The novel begins with an elderly Nell Golightly receiving a letter from a Tahitian woman who claims to be the daughter of poet Rupert Brooke. She wants to know more about her father, not the stuff of history but the more elusive and personal details such as what his voice sounded like. Nell had known him well when she was a teenage maid at the Orchard Tea Garden in Grantchester, and what follows is a dual narrative with the voices of Nell and Rupert alternating, one perception completing or illuminating the last. Nell's insight about biography and its limits sets the tone for the book and hints at authorial intent.

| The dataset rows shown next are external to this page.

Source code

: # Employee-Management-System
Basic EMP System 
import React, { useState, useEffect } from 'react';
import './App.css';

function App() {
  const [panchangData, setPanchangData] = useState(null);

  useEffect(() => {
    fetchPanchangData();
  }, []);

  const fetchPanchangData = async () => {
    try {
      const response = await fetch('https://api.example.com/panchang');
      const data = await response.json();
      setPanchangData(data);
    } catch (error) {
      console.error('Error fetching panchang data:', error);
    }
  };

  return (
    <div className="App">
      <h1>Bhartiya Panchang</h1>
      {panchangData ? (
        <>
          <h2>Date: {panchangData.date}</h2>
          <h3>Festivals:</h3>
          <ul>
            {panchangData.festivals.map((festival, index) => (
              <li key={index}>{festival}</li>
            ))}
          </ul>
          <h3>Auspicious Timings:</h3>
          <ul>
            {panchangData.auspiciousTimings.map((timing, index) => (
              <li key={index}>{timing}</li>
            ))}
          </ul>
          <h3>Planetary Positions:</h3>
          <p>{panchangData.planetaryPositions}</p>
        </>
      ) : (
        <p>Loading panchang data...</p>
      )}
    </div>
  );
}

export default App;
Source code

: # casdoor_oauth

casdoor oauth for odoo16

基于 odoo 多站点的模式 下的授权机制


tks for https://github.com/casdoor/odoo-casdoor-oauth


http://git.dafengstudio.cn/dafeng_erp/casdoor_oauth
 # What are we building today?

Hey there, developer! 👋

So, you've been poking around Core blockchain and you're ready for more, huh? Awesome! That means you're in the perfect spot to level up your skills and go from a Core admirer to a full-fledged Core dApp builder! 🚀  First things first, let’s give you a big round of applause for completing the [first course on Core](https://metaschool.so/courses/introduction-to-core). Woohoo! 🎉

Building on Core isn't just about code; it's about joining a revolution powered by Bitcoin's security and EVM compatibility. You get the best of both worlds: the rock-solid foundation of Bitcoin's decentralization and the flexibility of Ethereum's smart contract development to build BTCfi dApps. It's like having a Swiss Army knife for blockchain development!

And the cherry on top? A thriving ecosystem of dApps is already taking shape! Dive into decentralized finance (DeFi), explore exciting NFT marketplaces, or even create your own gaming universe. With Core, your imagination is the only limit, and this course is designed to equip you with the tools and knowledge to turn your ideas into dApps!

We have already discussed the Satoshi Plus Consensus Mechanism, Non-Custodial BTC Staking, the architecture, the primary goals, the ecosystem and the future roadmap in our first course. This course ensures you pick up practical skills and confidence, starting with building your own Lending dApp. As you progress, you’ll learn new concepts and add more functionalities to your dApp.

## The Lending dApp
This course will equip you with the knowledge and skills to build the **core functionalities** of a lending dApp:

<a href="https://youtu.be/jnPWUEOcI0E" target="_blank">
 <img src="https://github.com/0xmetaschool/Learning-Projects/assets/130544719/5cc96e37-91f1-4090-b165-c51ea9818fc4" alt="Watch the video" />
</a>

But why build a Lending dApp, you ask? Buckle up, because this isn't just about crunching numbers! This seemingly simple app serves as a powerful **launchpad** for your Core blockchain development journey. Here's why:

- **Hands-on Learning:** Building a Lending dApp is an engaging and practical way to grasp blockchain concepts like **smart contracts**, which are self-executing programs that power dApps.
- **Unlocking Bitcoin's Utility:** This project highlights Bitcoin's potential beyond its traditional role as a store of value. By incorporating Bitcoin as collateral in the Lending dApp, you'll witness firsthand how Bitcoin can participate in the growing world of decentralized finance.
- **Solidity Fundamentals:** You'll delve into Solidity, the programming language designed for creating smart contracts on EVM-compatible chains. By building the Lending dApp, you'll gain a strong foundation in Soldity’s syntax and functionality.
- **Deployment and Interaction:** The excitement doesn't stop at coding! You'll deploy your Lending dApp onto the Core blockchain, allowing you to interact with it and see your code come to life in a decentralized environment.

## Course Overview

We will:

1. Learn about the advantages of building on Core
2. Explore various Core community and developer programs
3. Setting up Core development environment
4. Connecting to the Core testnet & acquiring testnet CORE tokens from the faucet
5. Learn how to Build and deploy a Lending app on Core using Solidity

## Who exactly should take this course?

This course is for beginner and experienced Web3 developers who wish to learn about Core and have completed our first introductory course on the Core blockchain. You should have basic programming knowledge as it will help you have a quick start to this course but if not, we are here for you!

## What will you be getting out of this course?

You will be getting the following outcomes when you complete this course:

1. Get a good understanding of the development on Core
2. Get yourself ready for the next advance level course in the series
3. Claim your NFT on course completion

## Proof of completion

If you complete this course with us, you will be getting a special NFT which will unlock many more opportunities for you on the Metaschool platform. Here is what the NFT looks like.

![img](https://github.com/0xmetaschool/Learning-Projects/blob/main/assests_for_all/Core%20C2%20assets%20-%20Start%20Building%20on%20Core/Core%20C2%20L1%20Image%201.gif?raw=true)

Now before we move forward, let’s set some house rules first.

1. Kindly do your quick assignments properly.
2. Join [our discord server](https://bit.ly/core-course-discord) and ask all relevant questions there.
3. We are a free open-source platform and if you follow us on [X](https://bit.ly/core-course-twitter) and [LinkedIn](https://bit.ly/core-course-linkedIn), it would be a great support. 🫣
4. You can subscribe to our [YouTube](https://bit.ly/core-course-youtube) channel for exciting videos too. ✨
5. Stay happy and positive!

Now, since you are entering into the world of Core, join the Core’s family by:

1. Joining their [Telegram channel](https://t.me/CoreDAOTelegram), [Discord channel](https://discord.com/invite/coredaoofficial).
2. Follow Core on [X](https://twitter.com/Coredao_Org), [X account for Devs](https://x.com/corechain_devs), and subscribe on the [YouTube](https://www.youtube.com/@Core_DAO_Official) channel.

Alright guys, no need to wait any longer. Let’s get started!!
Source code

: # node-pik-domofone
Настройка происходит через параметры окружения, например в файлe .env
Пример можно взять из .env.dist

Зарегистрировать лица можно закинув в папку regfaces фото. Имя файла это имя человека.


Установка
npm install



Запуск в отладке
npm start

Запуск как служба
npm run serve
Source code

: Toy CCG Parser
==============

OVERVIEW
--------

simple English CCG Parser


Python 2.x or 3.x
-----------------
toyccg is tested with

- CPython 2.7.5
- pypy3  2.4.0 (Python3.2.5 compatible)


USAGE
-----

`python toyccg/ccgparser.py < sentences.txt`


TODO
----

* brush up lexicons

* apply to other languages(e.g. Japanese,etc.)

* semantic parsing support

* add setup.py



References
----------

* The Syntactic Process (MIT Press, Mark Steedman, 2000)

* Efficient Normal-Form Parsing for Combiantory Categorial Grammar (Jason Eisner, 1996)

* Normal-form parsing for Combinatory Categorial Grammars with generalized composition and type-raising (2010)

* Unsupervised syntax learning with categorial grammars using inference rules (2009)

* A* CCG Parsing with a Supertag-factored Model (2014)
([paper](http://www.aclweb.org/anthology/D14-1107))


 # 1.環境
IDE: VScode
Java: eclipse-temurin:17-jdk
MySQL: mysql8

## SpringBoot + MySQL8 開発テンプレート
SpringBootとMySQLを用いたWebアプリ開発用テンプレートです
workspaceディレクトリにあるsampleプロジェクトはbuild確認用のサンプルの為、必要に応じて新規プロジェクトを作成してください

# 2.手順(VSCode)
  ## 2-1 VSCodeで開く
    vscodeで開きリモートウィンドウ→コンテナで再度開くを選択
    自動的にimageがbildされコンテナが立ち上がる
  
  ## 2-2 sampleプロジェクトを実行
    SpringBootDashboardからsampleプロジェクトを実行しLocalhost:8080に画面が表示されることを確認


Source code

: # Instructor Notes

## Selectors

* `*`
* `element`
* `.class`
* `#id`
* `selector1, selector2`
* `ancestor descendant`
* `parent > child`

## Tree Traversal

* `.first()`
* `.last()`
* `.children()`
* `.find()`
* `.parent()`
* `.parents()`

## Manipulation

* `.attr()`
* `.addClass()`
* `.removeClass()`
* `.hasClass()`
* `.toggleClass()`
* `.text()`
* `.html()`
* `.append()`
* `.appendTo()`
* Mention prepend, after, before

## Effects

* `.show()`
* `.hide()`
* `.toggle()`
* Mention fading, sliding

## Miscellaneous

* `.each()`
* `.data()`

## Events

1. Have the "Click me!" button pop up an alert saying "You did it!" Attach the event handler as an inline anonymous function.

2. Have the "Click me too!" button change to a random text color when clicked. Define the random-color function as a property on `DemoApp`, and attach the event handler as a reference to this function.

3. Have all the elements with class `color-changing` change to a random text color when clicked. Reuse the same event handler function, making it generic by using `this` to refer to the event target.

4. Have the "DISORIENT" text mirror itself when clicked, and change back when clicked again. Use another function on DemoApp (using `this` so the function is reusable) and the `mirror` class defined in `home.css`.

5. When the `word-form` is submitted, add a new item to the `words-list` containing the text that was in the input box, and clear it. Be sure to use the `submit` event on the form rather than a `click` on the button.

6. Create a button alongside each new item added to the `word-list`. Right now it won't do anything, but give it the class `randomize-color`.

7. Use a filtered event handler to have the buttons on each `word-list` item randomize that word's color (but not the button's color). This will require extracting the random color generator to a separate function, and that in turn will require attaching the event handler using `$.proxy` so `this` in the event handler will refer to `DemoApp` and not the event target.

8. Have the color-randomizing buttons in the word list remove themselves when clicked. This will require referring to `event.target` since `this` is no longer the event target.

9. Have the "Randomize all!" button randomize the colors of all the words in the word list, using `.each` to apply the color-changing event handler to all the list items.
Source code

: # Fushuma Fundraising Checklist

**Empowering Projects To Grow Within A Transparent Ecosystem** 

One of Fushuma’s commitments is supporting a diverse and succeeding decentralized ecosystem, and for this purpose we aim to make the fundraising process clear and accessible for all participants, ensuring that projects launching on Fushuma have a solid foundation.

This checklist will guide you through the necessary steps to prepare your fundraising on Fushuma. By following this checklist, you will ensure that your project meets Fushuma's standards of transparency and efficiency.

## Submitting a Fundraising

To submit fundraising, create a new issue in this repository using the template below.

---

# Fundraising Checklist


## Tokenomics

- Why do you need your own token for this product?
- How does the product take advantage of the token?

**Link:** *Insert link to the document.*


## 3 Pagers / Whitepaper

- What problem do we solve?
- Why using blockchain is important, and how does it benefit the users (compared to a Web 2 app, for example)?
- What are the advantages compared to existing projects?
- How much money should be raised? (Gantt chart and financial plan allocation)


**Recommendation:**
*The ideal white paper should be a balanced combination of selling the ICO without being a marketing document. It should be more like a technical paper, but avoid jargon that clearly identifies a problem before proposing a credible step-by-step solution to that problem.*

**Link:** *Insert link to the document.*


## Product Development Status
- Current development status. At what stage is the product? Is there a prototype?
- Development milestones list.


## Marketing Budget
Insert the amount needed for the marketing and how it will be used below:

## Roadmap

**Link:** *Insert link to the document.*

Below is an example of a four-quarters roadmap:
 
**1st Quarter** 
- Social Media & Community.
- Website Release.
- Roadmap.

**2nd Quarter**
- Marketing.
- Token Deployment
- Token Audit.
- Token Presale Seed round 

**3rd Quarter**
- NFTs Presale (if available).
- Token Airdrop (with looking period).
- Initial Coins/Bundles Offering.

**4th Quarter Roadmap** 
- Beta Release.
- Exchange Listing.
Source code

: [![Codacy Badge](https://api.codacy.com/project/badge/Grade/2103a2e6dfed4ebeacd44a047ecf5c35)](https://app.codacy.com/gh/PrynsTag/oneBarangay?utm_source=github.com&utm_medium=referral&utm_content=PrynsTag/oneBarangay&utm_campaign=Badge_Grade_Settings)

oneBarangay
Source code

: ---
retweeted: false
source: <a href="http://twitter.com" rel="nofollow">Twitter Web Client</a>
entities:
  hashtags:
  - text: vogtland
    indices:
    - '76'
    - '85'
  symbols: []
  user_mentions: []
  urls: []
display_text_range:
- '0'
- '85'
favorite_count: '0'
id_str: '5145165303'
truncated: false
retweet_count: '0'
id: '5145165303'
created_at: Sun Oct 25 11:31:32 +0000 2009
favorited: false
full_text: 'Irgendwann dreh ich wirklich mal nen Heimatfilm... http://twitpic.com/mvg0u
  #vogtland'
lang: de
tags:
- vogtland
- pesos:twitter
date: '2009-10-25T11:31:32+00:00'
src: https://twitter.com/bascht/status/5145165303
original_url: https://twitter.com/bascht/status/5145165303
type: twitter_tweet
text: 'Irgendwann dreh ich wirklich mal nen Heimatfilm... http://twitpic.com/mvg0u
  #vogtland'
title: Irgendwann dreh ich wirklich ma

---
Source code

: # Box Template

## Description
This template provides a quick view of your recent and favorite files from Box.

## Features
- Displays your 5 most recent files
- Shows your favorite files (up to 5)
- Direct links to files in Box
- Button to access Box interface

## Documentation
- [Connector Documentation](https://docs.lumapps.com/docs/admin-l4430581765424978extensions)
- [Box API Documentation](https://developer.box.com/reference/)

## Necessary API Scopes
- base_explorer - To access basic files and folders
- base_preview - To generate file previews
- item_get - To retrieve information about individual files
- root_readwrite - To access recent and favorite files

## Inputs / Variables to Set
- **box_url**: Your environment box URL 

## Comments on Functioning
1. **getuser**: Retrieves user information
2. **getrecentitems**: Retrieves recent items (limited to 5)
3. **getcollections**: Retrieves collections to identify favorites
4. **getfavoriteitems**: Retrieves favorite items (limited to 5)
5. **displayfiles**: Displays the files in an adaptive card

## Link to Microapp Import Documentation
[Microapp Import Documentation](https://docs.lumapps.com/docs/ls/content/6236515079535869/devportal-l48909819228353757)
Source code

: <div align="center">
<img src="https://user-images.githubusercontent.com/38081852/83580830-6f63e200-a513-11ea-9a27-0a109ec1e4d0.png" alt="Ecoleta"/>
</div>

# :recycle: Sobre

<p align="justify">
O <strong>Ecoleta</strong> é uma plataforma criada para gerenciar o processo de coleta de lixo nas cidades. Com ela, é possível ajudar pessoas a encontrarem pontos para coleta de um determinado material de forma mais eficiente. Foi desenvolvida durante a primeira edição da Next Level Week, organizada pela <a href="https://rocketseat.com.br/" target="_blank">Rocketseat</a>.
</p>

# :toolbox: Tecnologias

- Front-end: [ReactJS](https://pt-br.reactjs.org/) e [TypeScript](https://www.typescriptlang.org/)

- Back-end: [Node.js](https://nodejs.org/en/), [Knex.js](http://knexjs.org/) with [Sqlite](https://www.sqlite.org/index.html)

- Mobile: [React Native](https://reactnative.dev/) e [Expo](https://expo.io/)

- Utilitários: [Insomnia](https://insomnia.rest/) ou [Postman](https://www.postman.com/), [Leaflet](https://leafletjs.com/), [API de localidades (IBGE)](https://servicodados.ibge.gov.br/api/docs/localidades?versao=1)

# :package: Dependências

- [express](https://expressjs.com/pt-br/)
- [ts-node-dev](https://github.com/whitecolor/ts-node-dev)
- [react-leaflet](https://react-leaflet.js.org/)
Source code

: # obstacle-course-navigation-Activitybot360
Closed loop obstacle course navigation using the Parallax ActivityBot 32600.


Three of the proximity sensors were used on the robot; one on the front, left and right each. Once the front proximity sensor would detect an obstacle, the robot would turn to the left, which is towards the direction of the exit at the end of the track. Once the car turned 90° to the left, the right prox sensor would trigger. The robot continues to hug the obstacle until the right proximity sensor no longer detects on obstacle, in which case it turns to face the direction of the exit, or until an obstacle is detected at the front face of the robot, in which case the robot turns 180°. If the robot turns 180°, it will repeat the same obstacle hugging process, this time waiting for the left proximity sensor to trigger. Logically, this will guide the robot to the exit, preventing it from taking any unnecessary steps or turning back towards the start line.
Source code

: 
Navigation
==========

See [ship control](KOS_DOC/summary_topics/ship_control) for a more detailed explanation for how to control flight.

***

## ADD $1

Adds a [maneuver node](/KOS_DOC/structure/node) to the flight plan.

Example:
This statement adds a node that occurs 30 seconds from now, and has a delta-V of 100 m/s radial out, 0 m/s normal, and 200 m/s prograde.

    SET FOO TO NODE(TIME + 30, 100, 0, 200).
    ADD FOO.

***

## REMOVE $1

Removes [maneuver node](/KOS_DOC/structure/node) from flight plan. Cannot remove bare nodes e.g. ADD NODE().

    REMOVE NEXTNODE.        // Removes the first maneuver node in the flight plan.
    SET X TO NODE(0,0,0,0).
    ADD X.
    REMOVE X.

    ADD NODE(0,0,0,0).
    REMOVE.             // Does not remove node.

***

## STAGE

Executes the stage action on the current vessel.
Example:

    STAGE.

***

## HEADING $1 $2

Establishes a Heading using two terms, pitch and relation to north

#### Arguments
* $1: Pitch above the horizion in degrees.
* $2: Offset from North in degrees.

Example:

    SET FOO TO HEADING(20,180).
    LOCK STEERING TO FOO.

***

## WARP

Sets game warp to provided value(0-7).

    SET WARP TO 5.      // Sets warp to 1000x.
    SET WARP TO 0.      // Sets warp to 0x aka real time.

"A biography is a good way to find out things but to my mind, well. It has its limits. After all, a biography is written by a person and a person does not always understand another as well as they might think. I enjoy a good biography as well as the next person but I do think they set too much store by facts and not enough by feelings."
Brooke's tenuous hold on sanity is constantly strained by his own feelings of inadequacy, his conflicted sexuality, his self-deceptions as to what defines class differences. All masked to others by charm, insouciance. And clouded in his own mind by youthful idealism as when he examines the working class reader's ability to appreciate literature in his musings about whether he dare approach the maid, Nell.
"There is this strange idea that the lower classes, the people entering into the circle now of the educated, are coarsely devoid of taste, likely to swamp the whole of culture in undistinguished, raucous, stumpy arts that know no tradition. It is only natural that the tastes of the lower classes should be at present infinitely worse than ours. The amazing thing is that it is probably rather better. It is true that many Trade Unionists do not read Milton. Nor do many university men. But take the best of each. Compare the literary criticism of the Labour Leader wit that of the Saturday Review. It is enormously better, enormously readier to recognise good literature."
Brooke appears always just outside of what he wants - without as much money as most of his peers, perhaps without as much talent as some of the Bloomsbury folks with whom he plays, a great lover without a lover until he was 21. Oppressive obstructions to what his heart desires. But Nell appears the picture of sanity to him, and he wants her only to the extent that he feels he won't have her.
"There is something so choking, so suffocating, about being adored. The oxygen of indifference is what I need: it surely makes my heart pump healthily. I am a Poet, so I must be the one doing the loving. The Great Lover, that’s me, not the beloved. The beloved is despicable. That’s the role of a girl."
Nell's longings are also disguised but she is the master of her practical world. Rupert attempts to master his existence through abandon whether that be by swimming au natural in Byron's Pool or by falling in love for the sheer risk of rejection or by planning to write that to which he is unattached.
There is such subtlety of emotion here. This is really a beautifully imagined and written novel. And goes so far beyond an idealized portrait of a beautiful young poet whose life was cut short. You should give it a try. First to comment and request it below, can have my copy. Claim it and then email me with your shipping address.
For synopsis and links to other reviews on this TLC Book Tours event, please click here.
(As an aside, I think that the cover is all wrong for this book. Read the poem, "The Great Lover," in the back of this edition for clarification. The cover image definitely gives an incorrect impression of the novel.)